PROMPT: Each line that includes the word "year" should be copied from the records.

[Saved data entries]
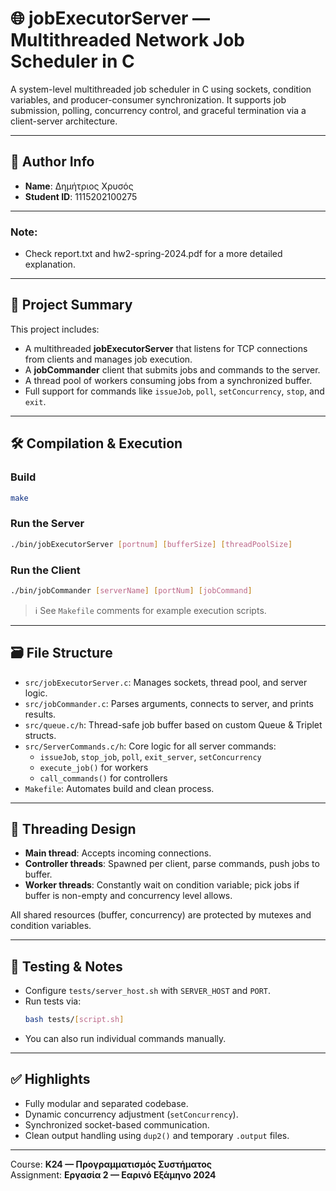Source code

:# 🌐 jobExecutorServer — Multithreaded Network Job Scheduler in C

A system-level multithreaded job scheduler in C using sockets, condition variables, and producer-consumer synchronization. It supports job submission, polling, concurrency control, and graceful termination via a client-server architecture.

---

## 🧾 Author Info

- **Name**: Δημήτριος Χρυσός  
- **Student ID**: 1115202100275  

---

### Note:
- Check report.txt and hw2-spring-2024.pdf for a more detailed explanation.

---

## 🧩 Project Summary

This project includes:
- A multithreaded **jobExecutorServer** that listens for TCP connections from clients and manages job execution.
- A **jobCommander** client that submits jobs and commands to the server.
- A thread pool of workers consuming jobs from a synchronized buffer.
- Full support for commands like `issueJob`, `poll`, `setConcurrency`, `stop`, and `exit`.

---

## 🛠 Compilation & Execution

### Build
```bash
make
```

### Run the Server
```bash
./bin/jobExecutorServer [portnum] [bufferSize] [threadPoolSize]
```

### Run the Client
```bash
./bin/jobCommander [serverName] [portNum] [jobCommand]
```

> ℹ️ See `Makefile` comments for example execution scripts.

---

## 🗃️ File Structure

- `src/jobExecutorServer.c`: Manages sockets, thread pool, and server logic.
- `src/jobCommander.c`: Parses arguments, connects to server, and prints results.
- `src/queue.c/h`: Thread-safe job buffer based on custom Queue & Triplet structs.
- `src/ServerCommands.c/h`: Core logic for all server commands:
  - `issueJob`, `stop_job`, `poll`, `exit_server`, `setConcurrency`
  - `execute_job()` for workers
  - `call_commands()` for controllers
- `Makefile`: Automates build and clean process.

---

## 🧵 Threading Design

- **Main thread**: Accepts incoming connections.
- **Controller threads**: Spawned per client, parse commands, push jobs to buffer.
- **Worker threads**: Constantly wait on condition variable; pick jobs if buffer is non-empty and concurrency level allows.

All shared resources (buffer, concurrency) are protected by mutexes and condition variables.

---

## 🧪 Testing & Notes

- Configure `tests/server_host.sh` with `SERVER_HOST` and `PORT`.
- Run tests via:
  ```bash
  bash tests/[script.sh]
  ```
- You can also run individual commands manually.

---

## ✅ Highlights

- Fully modular and separated codebase.
- Dynamic concurrency adjustment (`setConcurrency`).
- Synchronized socket-based communication.
- Clean output handling using `dup2()` and temporary `.output` files.

---

Course: **Κ24 — Προγραμματισμός Συστήματος**  
Assignment: **Εργασία 2 — Εαρινό Εξάμηνο 2024**
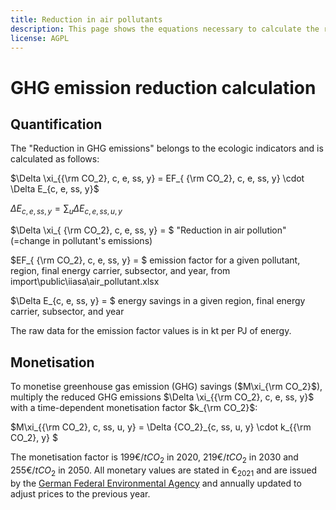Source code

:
 ```yaml
---
title: Reduction in air pollutants
description: This page shows the equations necessary to calculate the reduction in GHG emissions.
license: AGPL
---
```


<!--
© 2024, 2025 Fraunhofer-Gesellschaft e.V., München

SPDX-License-Identifier: AGPL-3.0-or-later
-->

GHG emission reduction calculation
=

Quantification
-

The "Reduction in GHG emissions" belongs to the ecologic indicators and is calculated as follows:

$\Delta \xi_{{\rm CO_2}, c, e, ss, y} = EF_{ {\rm CO_2}, c, e, ss, y} \cdot \Delta E_{c, e, ss, y}$

$\Delta E_{c, e, ss, y} = \sum_u \Delta E_{c, e, ss, u, y}$

$\Delta \xi_{ {\rm CO_2}, c, e, ss, y} = $ "Reduction in air pollution" (=change in pollutant's emissions) 

$EF_{ {\rm CO_2}, c, e, ss, y} = $ emission factor for a given pollutant, region, final energy carrier, subsector, and year, from import\public\iiasa\air_pollutant.xlsx

$\Delta E_{c, e, ss, y} = $ energy savings in a given region, final energy carrier, subsector, and year

The raw data for the emission factor values is in kt per PJ of energy.

Monetisation
-

To monetise greenhouse gas emission (GHG) savings ($`M\xi_{\rm CO_2}`$), multiply the reduced GHG emissions $`\Delta \xi_{{\rm CO_2}, c, e, ss, y}`$ with a time-dependent monetisation factor $`k_{\rm CO_2}`$:

$`M\xi_{{\rm CO_2}, c, ss, u, y} = \Delta {CO_2}_{c, ss, u, y} \cdot k_{{\rm CO_2}, y} `$

The monetisation factor is 199€$`/tCO_2`$ in 2020, 219€$`/tCO_2`$ in 2030 and 255€$`/tCO_2`$ in 2050. All monetary values are stated in €$`_{2021}`$ and are
issued by the [German Federal Environmental Agency](https://www.umweltbundesamt.de/daten/umwelt-wirtschaft/gesellschaftliche-kosten-von-umweltbelastungen)
and annually updated to adjust prices to the previous year.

WRITTEN ANSWER:
$EF_{ {\rm CO_2}, c, e, ss, y} = $ emission factor for a given pollutant, region, final energy carrier, subsector, and year, from import\public\iiasa\air_pollutant.xlsx
$\Delta E_{c, e, ss, y} = $ energy savings in a given region, final energy carrier, subsector, and year
and annually updated to adjust prices to the previous year.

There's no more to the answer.